• [What to do]: Look through the data below for the string "MaxNoOfExecutionThreads", and copy every line where it turns up.

[Saved entries]
=== Section Start ===

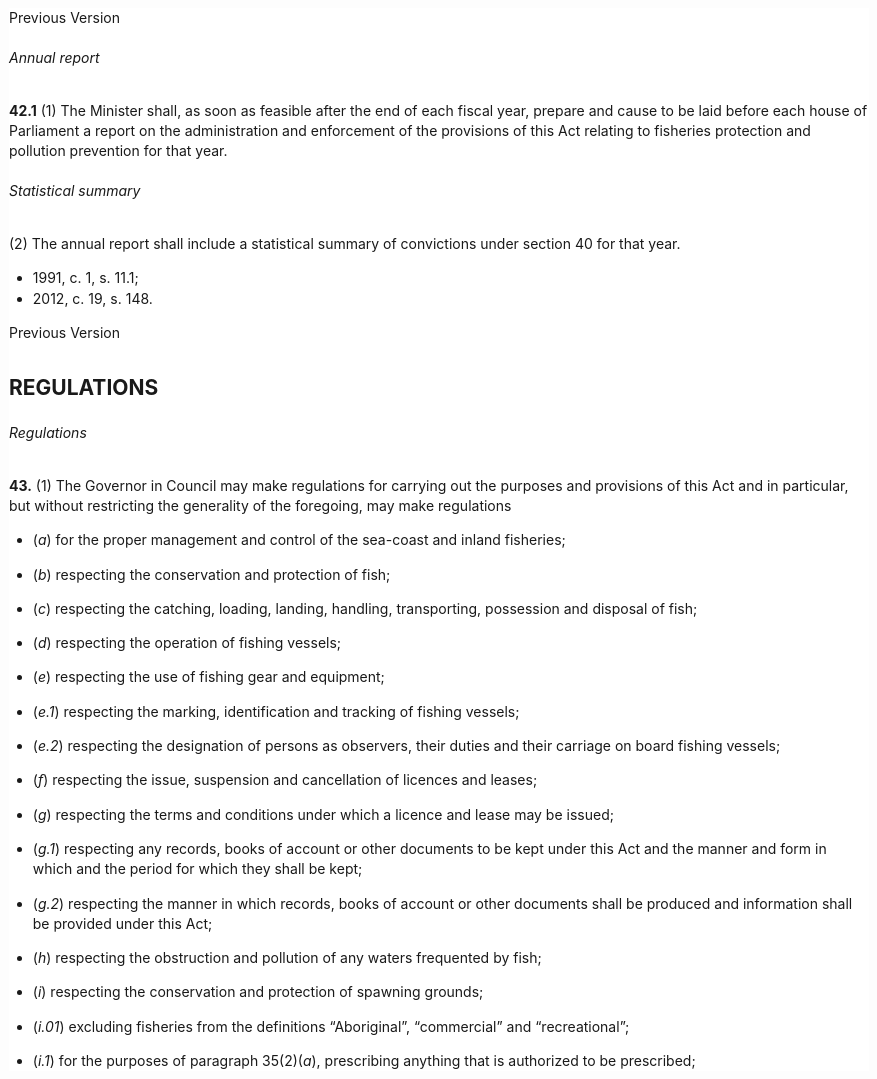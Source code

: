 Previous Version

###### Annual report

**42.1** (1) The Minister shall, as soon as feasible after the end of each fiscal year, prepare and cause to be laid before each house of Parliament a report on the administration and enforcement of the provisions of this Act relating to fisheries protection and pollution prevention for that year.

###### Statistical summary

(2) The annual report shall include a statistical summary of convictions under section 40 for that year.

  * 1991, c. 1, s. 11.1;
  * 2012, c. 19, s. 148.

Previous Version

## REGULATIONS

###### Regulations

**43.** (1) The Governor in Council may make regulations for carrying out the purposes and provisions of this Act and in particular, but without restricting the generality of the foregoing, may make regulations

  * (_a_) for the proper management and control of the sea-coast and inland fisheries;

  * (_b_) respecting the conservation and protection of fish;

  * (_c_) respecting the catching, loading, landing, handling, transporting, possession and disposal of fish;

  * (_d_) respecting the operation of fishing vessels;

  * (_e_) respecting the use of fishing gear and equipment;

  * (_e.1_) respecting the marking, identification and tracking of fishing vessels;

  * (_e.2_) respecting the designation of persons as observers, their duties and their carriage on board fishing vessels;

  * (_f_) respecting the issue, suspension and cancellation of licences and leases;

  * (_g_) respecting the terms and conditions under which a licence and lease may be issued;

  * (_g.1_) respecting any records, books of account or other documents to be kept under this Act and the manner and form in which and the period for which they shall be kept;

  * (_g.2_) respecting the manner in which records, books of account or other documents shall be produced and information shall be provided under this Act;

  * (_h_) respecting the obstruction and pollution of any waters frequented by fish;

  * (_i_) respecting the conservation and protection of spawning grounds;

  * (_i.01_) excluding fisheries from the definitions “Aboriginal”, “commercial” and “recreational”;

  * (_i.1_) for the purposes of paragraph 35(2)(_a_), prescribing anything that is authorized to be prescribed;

=== Section End ===
=== Section Start ===

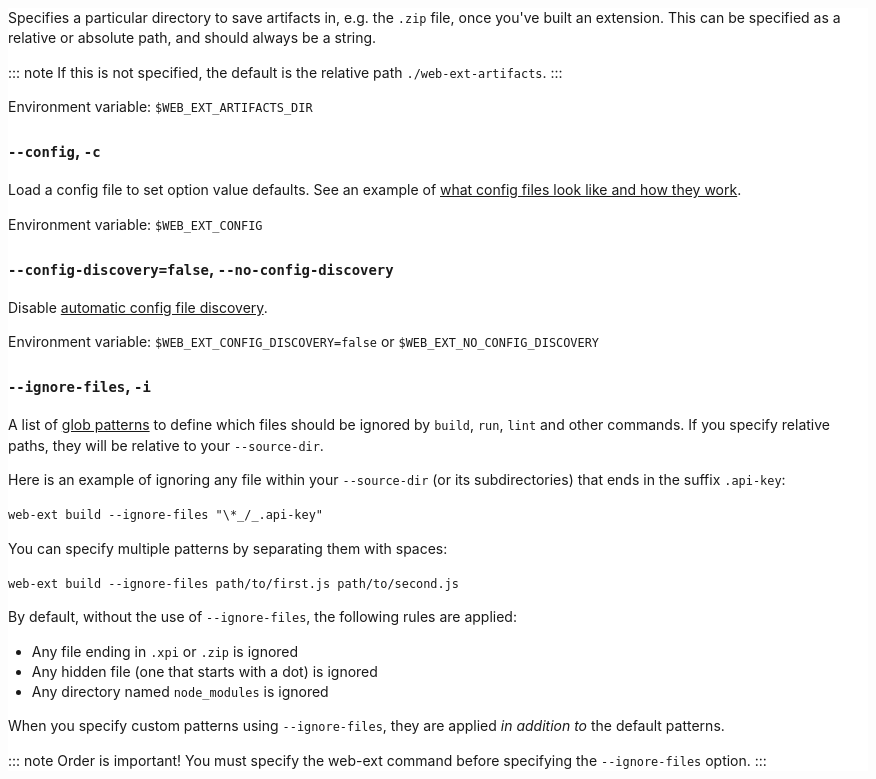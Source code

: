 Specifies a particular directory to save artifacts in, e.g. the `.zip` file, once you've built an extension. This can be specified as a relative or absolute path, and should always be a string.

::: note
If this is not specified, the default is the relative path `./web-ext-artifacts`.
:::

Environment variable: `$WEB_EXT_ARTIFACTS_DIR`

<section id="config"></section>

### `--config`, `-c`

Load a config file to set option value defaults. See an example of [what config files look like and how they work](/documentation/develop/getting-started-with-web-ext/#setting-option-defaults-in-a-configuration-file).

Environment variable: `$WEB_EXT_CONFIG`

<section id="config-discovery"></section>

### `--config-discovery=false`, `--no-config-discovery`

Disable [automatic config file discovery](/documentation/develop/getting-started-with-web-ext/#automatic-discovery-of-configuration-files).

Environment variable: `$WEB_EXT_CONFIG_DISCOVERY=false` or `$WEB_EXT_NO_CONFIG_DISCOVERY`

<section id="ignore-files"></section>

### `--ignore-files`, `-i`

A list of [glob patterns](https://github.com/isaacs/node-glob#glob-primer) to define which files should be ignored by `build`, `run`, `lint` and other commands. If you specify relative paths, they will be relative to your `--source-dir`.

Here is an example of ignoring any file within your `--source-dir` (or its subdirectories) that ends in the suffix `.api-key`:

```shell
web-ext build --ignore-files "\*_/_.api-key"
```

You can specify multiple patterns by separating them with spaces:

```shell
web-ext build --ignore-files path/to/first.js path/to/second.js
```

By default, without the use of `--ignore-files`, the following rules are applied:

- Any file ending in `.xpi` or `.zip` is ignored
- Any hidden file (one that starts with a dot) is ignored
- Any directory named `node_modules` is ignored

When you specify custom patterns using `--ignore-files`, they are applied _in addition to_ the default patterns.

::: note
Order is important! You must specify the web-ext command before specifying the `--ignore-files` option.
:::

=== Section End ===
=== Section Start ===

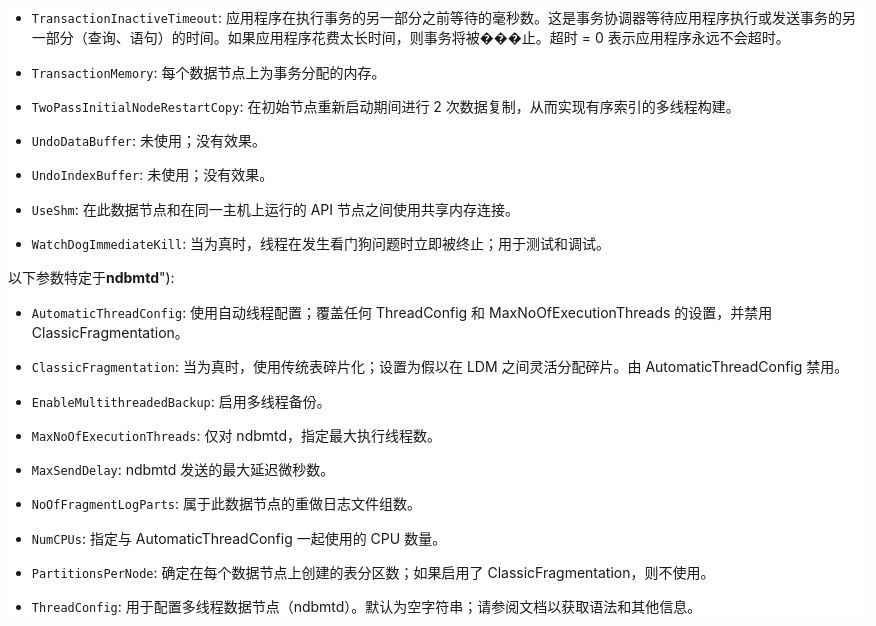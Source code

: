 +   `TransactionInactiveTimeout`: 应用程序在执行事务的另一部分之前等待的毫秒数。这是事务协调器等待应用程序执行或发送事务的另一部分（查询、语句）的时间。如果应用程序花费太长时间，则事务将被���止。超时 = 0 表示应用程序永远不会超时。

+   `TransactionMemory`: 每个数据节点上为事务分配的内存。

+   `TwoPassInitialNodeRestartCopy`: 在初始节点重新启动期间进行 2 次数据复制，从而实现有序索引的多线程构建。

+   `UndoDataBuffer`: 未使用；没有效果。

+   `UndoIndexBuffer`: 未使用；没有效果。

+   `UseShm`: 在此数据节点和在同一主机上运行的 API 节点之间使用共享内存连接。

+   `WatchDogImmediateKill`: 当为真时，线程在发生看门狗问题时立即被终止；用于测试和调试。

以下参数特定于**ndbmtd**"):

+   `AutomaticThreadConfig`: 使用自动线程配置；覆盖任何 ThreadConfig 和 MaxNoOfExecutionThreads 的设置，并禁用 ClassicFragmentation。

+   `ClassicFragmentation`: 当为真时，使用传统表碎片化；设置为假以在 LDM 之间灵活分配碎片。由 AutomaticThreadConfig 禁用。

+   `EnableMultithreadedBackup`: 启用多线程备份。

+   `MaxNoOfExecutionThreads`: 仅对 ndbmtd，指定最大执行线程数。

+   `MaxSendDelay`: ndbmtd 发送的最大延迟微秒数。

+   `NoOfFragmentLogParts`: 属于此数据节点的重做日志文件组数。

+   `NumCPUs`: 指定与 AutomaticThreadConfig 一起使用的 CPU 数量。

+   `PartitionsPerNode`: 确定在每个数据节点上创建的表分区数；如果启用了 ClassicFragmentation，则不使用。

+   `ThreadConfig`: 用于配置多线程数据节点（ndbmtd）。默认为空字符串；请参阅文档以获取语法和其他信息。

=== Section End ===

• [Output of the task]:
+   `AutomaticThreadConfig`: 使用自动线程配置；覆盖任何 ThreadConfig 和 MaxNoOfExecutionThreads 的设置，并禁用 ClassicFragmentation。
+   `MaxNoOfExecutionThreads`: 仅对 ndbmtd，指定最大执行线程数。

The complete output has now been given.